Interviewed by the Washington Post, Belhaj explained that he had been detained in Bangkok and tortured for two days by men he believed to be CIA agents. “I was injected, and strung up by hands, and cold water and ice was put all over my body,” he said. After being flown to Libya with his wife, he was held in jail for six years in Tripoli, three of them in solitary confinement. His wife was detained for two months. Among the documents discovered last Friday was a 400-page file of his interrogations. Now operating as part of the NATO-backed NTC, Belhaj declared that he did not want revenge, but might pursue legal action against the CIA. He flew to Qatar last week with NTC chairman Mustafa Abdel Jalil for high-level talks with NATO and Western officials on continuing military operations.
The twists and turns of Belhaj’s career demonstrate the utter cynicism of the bogus US-led “war on terrorism” in which yesterday’s “terrorists” become today’s “freedom fighters”, and vice versa. Belhaj joined the CIA-sponsored jihad against the Soviet-backed regime in the late 1980s when Al Qaeda was formed and links between thousands of foreign fighters were forged. Returning to Libya, he became the emir of LIFG, that was fighting to overthrow the Gaddafi regime in the 1990s, and was branded by the US State Department as a “terrorist organization.” Now, along with other ex-LIFG members, Belhaj is playing a prominent role as commander of the Tripoli Military Council in the US-backed puppet regime in Libya.

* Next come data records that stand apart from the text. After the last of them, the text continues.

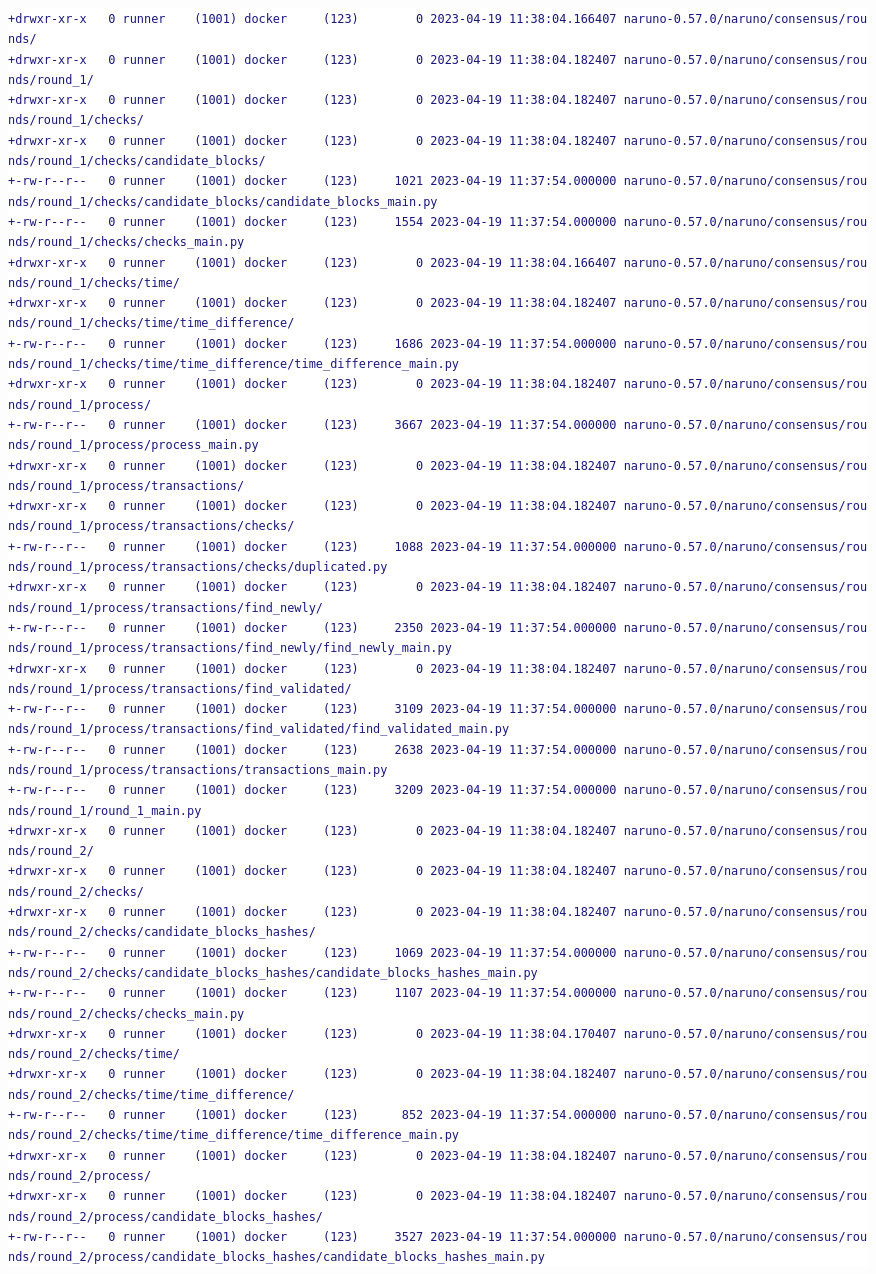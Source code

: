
 ```diff
+drwxr-xr-x   0 runner    (1001) docker     (123)        0 2023-04-19 11:38:04.166407 naruno-0.57.0/naruno/consensus/rounds/
+drwxr-xr-x   0 runner    (1001) docker     (123)        0 2023-04-19 11:38:04.182407 naruno-0.57.0/naruno/consensus/rounds/round_1/
+drwxr-xr-x   0 runner    (1001) docker     (123)        0 2023-04-19 11:38:04.182407 naruno-0.57.0/naruno/consensus/rounds/round_1/checks/
+drwxr-xr-x   0 runner    (1001) docker     (123)        0 2023-04-19 11:38:04.182407 naruno-0.57.0/naruno/consensus/rounds/round_1/checks/candidate_blocks/
+-rw-r--r--   0 runner    (1001) docker     (123)     1021 2023-04-19 11:37:54.000000 naruno-0.57.0/naruno/consensus/rounds/round_1/checks/candidate_blocks/candidate_blocks_main.py
+-rw-r--r--   0 runner    (1001) docker     (123)     1554 2023-04-19 11:37:54.000000 naruno-0.57.0/naruno/consensus/rounds/round_1/checks/checks_main.py
+drwxr-xr-x   0 runner    (1001) docker     (123)        0 2023-04-19 11:38:04.166407 naruno-0.57.0/naruno/consensus/rounds/round_1/checks/time/
+drwxr-xr-x   0 runner    (1001) docker     (123)        0 2023-04-19 11:38:04.182407 naruno-0.57.0/naruno/consensus/rounds/round_1/checks/time/time_difference/
+-rw-r--r--   0 runner    (1001) docker     (123)     1686 2023-04-19 11:37:54.000000 naruno-0.57.0/naruno/consensus/rounds/round_1/checks/time/time_difference/time_difference_main.py
+drwxr-xr-x   0 runner    (1001) docker     (123)        0 2023-04-19 11:38:04.182407 naruno-0.57.0/naruno/consensus/rounds/round_1/process/
+-rw-r--r--   0 runner    (1001) docker     (123)     3667 2023-04-19 11:37:54.000000 naruno-0.57.0/naruno/consensus/rounds/round_1/process/process_main.py
+drwxr-xr-x   0 runner    (1001) docker     (123)        0 2023-04-19 11:38:04.182407 naruno-0.57.0/naruno/consensus/rounds/round_1/process/transactions/
+drwxr-xr-x   0 runner    (1001) docker     (123)        0 2023-04-19 11:38:04.182407 naruno-0.57.0/naruno/consensus/rounds/round_1/process/transactions/checks/
+-rw-r--r--   0 runner    (1001) docker     (123)     1088 2023-04-19 11:37:54.000000 naruno-0.57.0/naruno/consensus/rounds/round_1/process/transactions/checks/duplicated.py
+drwxr-xr-x   0 runner    (1001) docker     (123)        0 2023-04-19 11:38:04.182407 naruno-0.57.0/naruno/consensus/rounds/round_1/process/transactions/find_newly/
+-rw-r--r--   0 runner    (1001) docker     (123)     2350 2023-04-19 11:37:54.000000 naruno-0.57.0/naruno/consensus/rounds/round_1/process/transactions/find_newly/find_newly_main.py
+drwxr-xr-x   0 runner    (1001) docker     (123)        0 2023-04-19 11:38:04.182407 naruno-0.57.0/naruno/consensus/rounds/round_1/process/transactions/find_validated/
+-rw-r--r--   0 runner    (1001) docker     (123)     3109 2023-04-19 11:37:54.000000 naruno-0.57.0/naruno/consensus/rounds/round_1/process/transactions/find_validated/find_validated_main.py
+-rw-r--r--   0 runner    (1001) docker     (123)     2638 2023-04-19 11:37:54.000000 naruno-0.57.0/naruno/consensus/rounds/round_1/process/transactions/transactions_main.py
+-rw-r--r--   0 runner    (1001) docker     (123)     3209 2023-04-19 11:37:54.000000 naruno-0.57.0/naruno/consensus/rounds/round_1/round_1_main.py
+drwxr-xr-x   0 runner    (1001) docker     (123)        0 2023-04-19 11:38:04.182407 naruno-0.57.0/naruno/consensus/rounds/round_2/
+drwxr-xr-x   0 runner    (1001) docker     (123)        0 2023-04-19 11:38:04.182407 naruno-0.57.0/naruno/consensus/rounds/round_2/checks/
+drwxr-xr-x   0 runner    (1001) docker     (123)        0 2023-04-19 11:38:04.182407 naruno-0.57.0/naruno/consensus/rounds/round_2/checks/candidate_blocks_hashes/
+-rw-r--r--   0 runner    (1001) docker     (123)     1069 2023-04-19 11:37:54.000000 naruno-0.57.0/naruno/consensus/rounds/round_2/checks/candidate_blocks_hashes/candidate_blocks_hashes_main.py
+-rw-r--r--   0 runner    (1001) docker     (123)     1107 2023-04-19 11:37:54.000000 naruno-0.57.0/naruno/consensus/rounds/round_2/checks/checks_main.py
+drwxr-xr-x   0 runner    (1001) docker     (123)        0 2023-04-19 11:38:04.170407 naruno-0.57.0/naruno/consensus/rounds/round_2/checks/time/
+drwxr-xr-x   0 runner    (1001) docker     (123)        0 2023-04-19 11:38:04.182407 naruno-0.57.0/naruno/consensus/rounds/round_2/checks/time/time_difference/
+-rw-r--r--   0 runner    (1001) docker     (123)      852 2023-04-19 11:37:54.000000 naruno-0.57.0/naruno/consensus/rounds/round_2/checks/time/time_difference/time_difference_main.py
+drwxr-xr-x   0 runner    (1001) docker     (123)        0 2023-04-19 11:38:04.182407 naruno-0.57.0/naruno/consensus/rounds/round_2/process/
+drwxr-xr-x   0 runner    (1001) docker     (123)        0 2023-04-19 11:38:04.182407 naruno-0.57.0/naruno/consensus/rounds/round_2/process/candidate_blocks_hashes/
+-rw-r--r--   0 runner    (1001) docker     (123)     3527 2023-04-19 11:37:54.000000 naruno-0.57.0/naruno/consensus/rounds/round_2/process/candidate_blocks_hashes/candidate_blocks_hashes_main.py
```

Of the other rendition cases uncovered, one is acutely embarrassing for British intelligence, as it demonstrates the direct involvement of MI6 in handing over senior LIFG deputy emir Abu Munthir and his family to Libyan authorities. MI5 and MI6 have repeatedly denied any involvement in the CIA’s renditions. However, a CIA document noted that the British had organised the rendition of Abu Munthir from Hong Kong but ran into difficulties as Hong Kong authorities were reluctant to allow a Libyan aircraft to land. The CIA helpfully suggested that a chartered foreign aircraft would provide the necessary diplomatic camouflage and offered to help pay for it.
The Independent made clear that relations between MI6 and Libyan intelligence were particularly cozy. “So close had the relationship become that several Western European intelligence agencies were using the services of MI6 for help with their own terrorist suspects. The Swedish, Italian and Dutch services sought the help of the UK agency in liaising with Tripoli,” the newspaper wrote. Other governments involved in rendition to Libya, according to Time, included those of Malaysia, South Africa, Thailand, Hong Kong and Pakistan.
HRW official Bouckaert described the documents discovered as revealing “a very dark chapter in American intelligence history.” But the suggestion that this is all in the past is absurd. The CIA and MI6, along with special forces units, have been intimately involved in the military operations to drive out Gaddafi and to set up a new regime headed by the NTC in Tripoli. As such, the US and European governments are directly responsible for the extra-judicial killings and other atrocities being meted out to suspected Gaddafi loyalists.
For the time being at least, Washington and London are more than willing to work with the man they sent for torture, Belhaj, who will ruthlessly stamp out any opposition in Tripoli to the NTC. The names might have changed, but the brutal methods used to prosecute imperialist interests remain the same.